[[ Listed entries open ]]
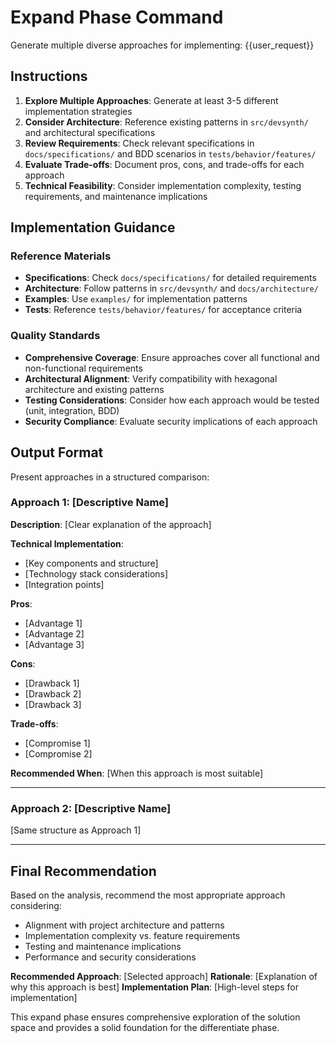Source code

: # Expand Phase Command

Generate multiple diverse approaches for implementing: {{user_request}}

## Instructions

1. **Explore Multiple Approaches**: Generate at least 3-5 different implementation strategies
2. **Consider Architecture**: Reference existing patterns in `src/devsynth/` and architectural specifications
3. **Review Requirements**: Check relevant specifications in `docs/specifications/` and BDD scenarios in `tests/behavior/features/`
4. **Evaluate Trade-offs**: Document pros, cons, and trade-offs for each approach
5. **Technical Feasibility**: Consider implementation complexity, testing requirements, and maintenance implications

## Implementation Guidance

### Reference Materials
- **Specifications**: Check `docs/specifications/` for detailed requirements
- **Architecture**: Follow patterns in `src/devsynth/` and `docs/architecture/`
- **Examples**: Use `examples/` for implementation patterns
- **Tests**: Reference `tests/behavior/features/` for acceptance criteria

### Quality Standards
- **Comprehensive Coverage**: Ensure approaches cover all functional and non-functional requirements
- **Architectural Alignment**: Verify compatibility with hexagonal architecture and existing patterns
- **Testing Considerations**: Consider how each approach would be tested (unit, integration, BDD)
- **Security Compliance**: Evaluate security implications of each approach

## Output Format

Present approaches in a structured comparison:

### Approach 1: [Descriptive Name]
**Description**: [Clear explanation of the approach]

**Technical Implementation**:
- [Key components and structure]
- [Technology stack considerations]
- [Integration points]

**Pros**:
- [Advantage 1]
- [Advantage 2]
- [Advantage 3]

**Cons**:
- [Drawback 1]
- [Drawback 2]
- [Drawback 3]

**Trade-offs**:
- [Compromise 1]
- [Compromise 2]

**Recommended When**: [When this approach is most suitable]

---

### Approach 2: [Descriptive Name]
[Same structure as Approach 1]

---

## Final Recommendation

Based on the analysis, recommend the most appropriate approach considering:
- Alignment with project architecture and patterns
- Implementation complexity vs. feature requirements
- Testing and maintenance implications
- Performance and security considerations

**Recommended Approach**: [Selected approach]
**Rationale**: [Explanation of why this approach is best]
**Implementation Plan**: [High-level steps for implementation]

This expand phase ensures comprehensive exploration of the solution space and provides a solid foundation for the differentiate phase.
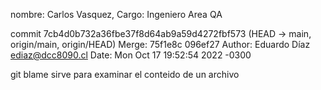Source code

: nombre: Carlos Vasquez, Cargo: Ingeniero Area QA

commit 7cb4d0b732a36fbe37f8d64ab9a59d4272fbf573 (HEAD -> main, origin/main, origin/HEAD)
Merge: 75f1e8c 096ef27
Author: Eduardo Díaz <ediaz@dcc8090.cl>
Date:   Mon Oct 17 19:52:54 2022 -0300


git blame sirve para examinar el conteido de un archivo

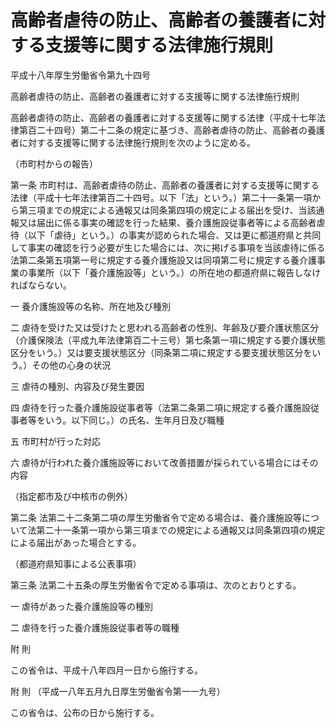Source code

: # 高齢者虐待の防止、高齢者の養護者に対する支援等に関する法律施行規則

平成十八年厚生労働省令第九十四号

高齢者虐待の防止、高齢者の養護者に対する支援等に関する法律施行規則

高齢者虐待の防止、高齢者の養護者に対する支援等に関する法律（平成十七年法律第百二十四号）第二十二条の規定に基づき、高齢者虐待の防止、高齢者の養護者に対する支援等に関する法律施行規則を次のように定める。

（市町村からの報告）

第一条 市町村は、高齢者虐待の防止、高齢者の養護者に対する支援等に関する法律（平成十七年法律第百二十四号。以下「法」という。）第二十一条第一項から第三項までの規定による通報又は同条第四項の規定による届出を受け、当該通報又は届出に係る事実の確認を行った結果、養介護施設従事者等による高齢者虐待（以下「虐待」という。）の事実が認められた場合、又は更に都道府県と共同して事実の確認を行う必要が生じた場合には、次に掲げる事項を当該虐待に係る法第二条第五項第一号に規定する養介護施設又は同項第二号に規定する養介護事業の事業所（以下「養介護施設等」という。）の所在地の都道府県に報告しなければならない。

一 養介護施設等の名称、所在地及び種別

二 虐待を受けた又は受けたと思われる高齢者の性別、年齢及び要介護状態区分（介護保険法（平成九年法律第百二十三号）第七条第一項に規定する要介護状態区分をいう。）又は要支援状態区分（同条第二項に規定する要支援状態区分をいう。）その他の心身の状況

三 虐待の種別、内容及び発生要因

四 虐待を行った養介護施設従事者等（法第二条第二項に規定する養介護施設従事者等をいう。以下同じ。）の氏名、生年月日及び職種

五 市町村が行った対応

六 虐待が行われた養介護施設等において改善措置が採られている場合にはその内容

（指定都市及び中核市の例外）

第二条 法第二十二条第二項の厚生労働省令で定める場合は、養介護施設等について法第二十一条第一項から第三項までの規定による通報又は同条第四項の規定による届出があった場合とする。

（都道府県知事による公表事項）

第三条 法第二十五条の厚生労働省令で定める事項は、次のとおりとする。

一 虐待があった養介護施設等の種別

二 虐待を行った養介護施設従事者等の職種

附 則

この省令は、平成十八年四月一日から施行する。

附 則 （平成一八年五月九日厚生労働省令第一一九号）

この省令は、公布の日から施行する。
[[ Listed entries closed ]]
> **Work instruction**
Wherever the word "behavior" appears in a line of the data above, copy that line.

> **Task result**
3. **Review Requirements**: Check relevant specifications in `docs/specifications/` and BDD scenarios in `tests/behavior/features/`
- **Tests**: Reference `tests/behavior/features/` for acceptance criteria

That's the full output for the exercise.